VOLUNTEER
Narinder Kaur

WHAT IS YOUR VOLUNTEER ROLE WITH OPERATION RAINBOW
Nurse

HOW DID YOU LEARN ABOUT OPERATION RAINBOW
At work, from other Operation Rainbow team members.
Them: “We are planning for our next mission trip, we need supplies/donations etc.”
Me: “TAKE ME, PLEASE !”

WHAT INSPIRED YOU TO JOIN AN OPERATION RAINBOW MISSION
The idea of global health has always appealed to me. I liked Operation Rainbow because it was not connected to any religious affiliation, just the will and desire to help provide health care and health education to under-served areas.

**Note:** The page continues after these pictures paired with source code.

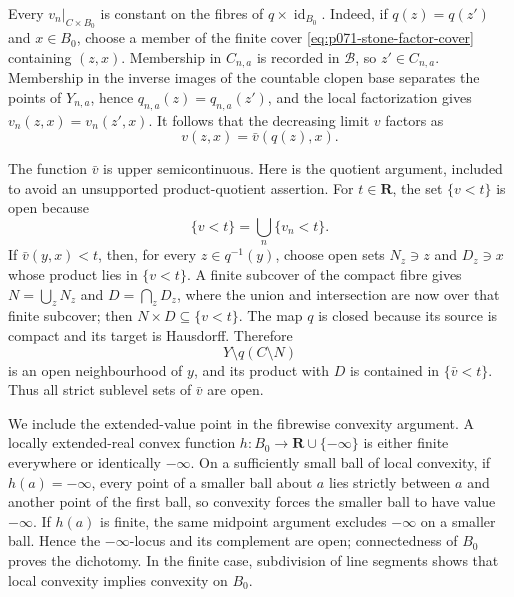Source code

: Every \(v_n|_{C\times B_0}\) is constant on the fibres of
\(q\times\operatorname{id}_{B_0}\).  Indeed, if \(q(z)=q(z')\) and
\(x\in B_0\), choose a member of the finite cover
\eqref{eq:p071-stone-factor-cover} containing
\((z,x)\).  Membership in \(C_{n,a}\) is recorded in \(\mathcal B\), so
\(z'\in C_{n,a}\).  Membership in the inverse images of the countable
clopen base separates the points of \(Y_{n,a}\), hence
\(q_{n,a}(z)=q_{n,a}(z')\), and the local factorization gives
\(v_n(z,x)=v_n(z',x)\).  It follows that the decreasing limit \(v\) factors
as
\begin{equation}
\label{eq:p071-stone-limit-factor}
                         v(z,x)=\bar v(q(z),x).
\end{equation}

The function \(\bar v\) is upper semicontinuous.  Here is the quotient
argument, included to avoid an unsupported product-quotient assertion.
For \(t\in\mathbf R\), the set \(\{v<t\}\) is open because
\begin{equation}
\label{eq:p071-stone-sublevel-union}
                       \{v<t\}=\bigcup_n\{v_n<t\}.
\end{equation}
If \(\bar v(y,x)<t\), then, for every \(z\in q^{-1}(y)\), choose open
sets \(N_z\ni z\) and \(D_z\ni x\) whose product lies in \(\{v<t\}\).
A finite subcover of the compact fibre gives
\(N=\bigcup_zN_z\) and \(D=\bigcap_zD_z\), where the union and intersection
are now over that finite subcover; then
\(N\times D\subseteq\{v<t\}\).  The map \(q\) is closed because its source
is compact and its target is Hausdorff.  Therefore
\begin{equation}
\label{eq:p071-stone-quotient-neighbourhood}
                       Y\setminus q(C\setminus N)
\end{equation}
is an open neighbourhood of \(y\), and its product with \(D\) is contained
in \(\{\bar v<t\}\).  Thus all strict sublevel sets of \(\bar v\) are open.

We include the extended-value point in the fibrewise convexity argument.
A locally extended-real convex function
\(h:B_0\to\mathbf R\cup\{-\infty\}\) is either finite everywhere or
identically \(-\infty\).  On a sufficiently small ball of local convexity,
if \(h(a)=-\infty\), every point of a smaller ball about \(a\) lies
strictly between \(a\) and another point of the first ball, so convexity
forces the smaller ball to have value \(-\infty\).  If \(h(a)\) is finite,
the same midpoint argument excludes \(-\infty\) on a smaller ball.  Hence
the \(-\infty\)-locus and its complement are open; connectedness of \(B_0\)
proves the dichotomy.  In the finite case, subdivision of line segments
shows that local convexity implies convexity on \(B_0\).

WHERE HAVE YOU TRAVELED ON MISSIONS, AND WHAT IS YOUR FAVORITE?
I have been on 28 missions since 2007! I have been to Ecuador (Cuenca, Quito, Loja) Nicaragua (Esteli ), Guatemala (Guatemala City, Huehuetenango), Honduras (Comayagua), Tela, San Pedro Sula, La Ceiba), Dominican Republic (Santo Domingo), and Palestine (Nablus).
Each one is special in its own way.

WHAT IS ONE OF YOUR BEST EXPERIENCES ON AN OPERATION RAINBOW MISSION?
I have great memories from most of the trips. One of them was my first mission to Cuenca, Ecuador. I couldn’t have asked for a better team; fun, hard-working, kind, compassionate. The beautiful kids, with their huge eyes and smiles. The gratitude on the faces of the families. After my first trip, I realized that I had found my “home. And then, the mission to Palestine. Still very surreal.

I find the trips are a good “reset” button and always come at the right time for me! They help ground me and re-orient to what is really important in my life. I always return from these trips with gratitude, humility, and a greater appreciation of simplicity and love. Despite the sadness of the injustices of the world, I return from each trip with mixed emotions, sometimes a little broken-hearted, and sometimes a full heart and a soothed soul.

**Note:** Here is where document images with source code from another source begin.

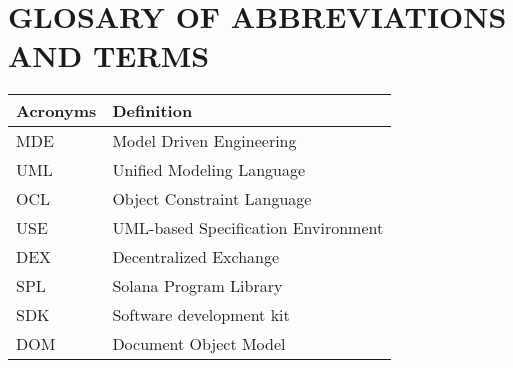 \chapter*{GLOSARY OF ABBREVIATIONS AND TERMS}

\begin{longtable}{|>{\raggedright\arraybackslash}p{4cm}|>{\raggedright\arraybackslash}p{10cm}|}
  \hline
  \textbf{Acronyms}       & \textbf{Definition}           
  \\
  \hline
  MDE                    & Model Driven Engineering  
  \\
  \hline
  UML                    & Unified Modeling Language    
  \\
  \hline
  OCL                    & Object Constraint Language
  \\
  \hline
  USE                    & UML-based Specification Environment
  \\
  \hline
  DEX                    & Decentralized Exchange
  \\
  \hline
  SPL                    & Solana Program Library                
  \\
  \hline
  SDK                    & Software development kit
  \\
  \hline
  DOM                    & Document Object Model 
  \\
  \hline
\end{longtable}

ARE YOU PLANNING TO SERVE ON A FUTURE TRIP?
Yes! Always! I wish I could go on every single one!
I like to share my skills and impart my knowledge to the host staff. I hope they learn from us as a team, find ways to push expectations, and improve their native communities’ outcomes. We encourage and develop the local teams to become self-sufficient.
And I learn SO MUCH MORE from them; the holistic approach to health, the different health care beliefs and practices that contribute to their well-being, the importance of family and community. I see how the perspective of “global” health, for me, means crossing borders, but for some means going outside of their remote communities and attempting to integrate their indigenous health care beliefs with modern, allopathy treatments. The balance of life.

WHAT ELSE CAN YOU SHARE ABOUT YOUR OPERATION RAINBOW EXPERIENCE
For me, Operation Rainbow’s work is filled with compassion, empathy, and sincerity; no enforced religious/ political affiliation, no agenda other than to provide. I’m always amazed by the team members’ generosity, the people who donate to the organization, and especially to those who volunteer and contribute in any way possible.
For most team members, we realize that our actions are not truly altruistic or selfless; how could they be, when we return with so much more than we went with.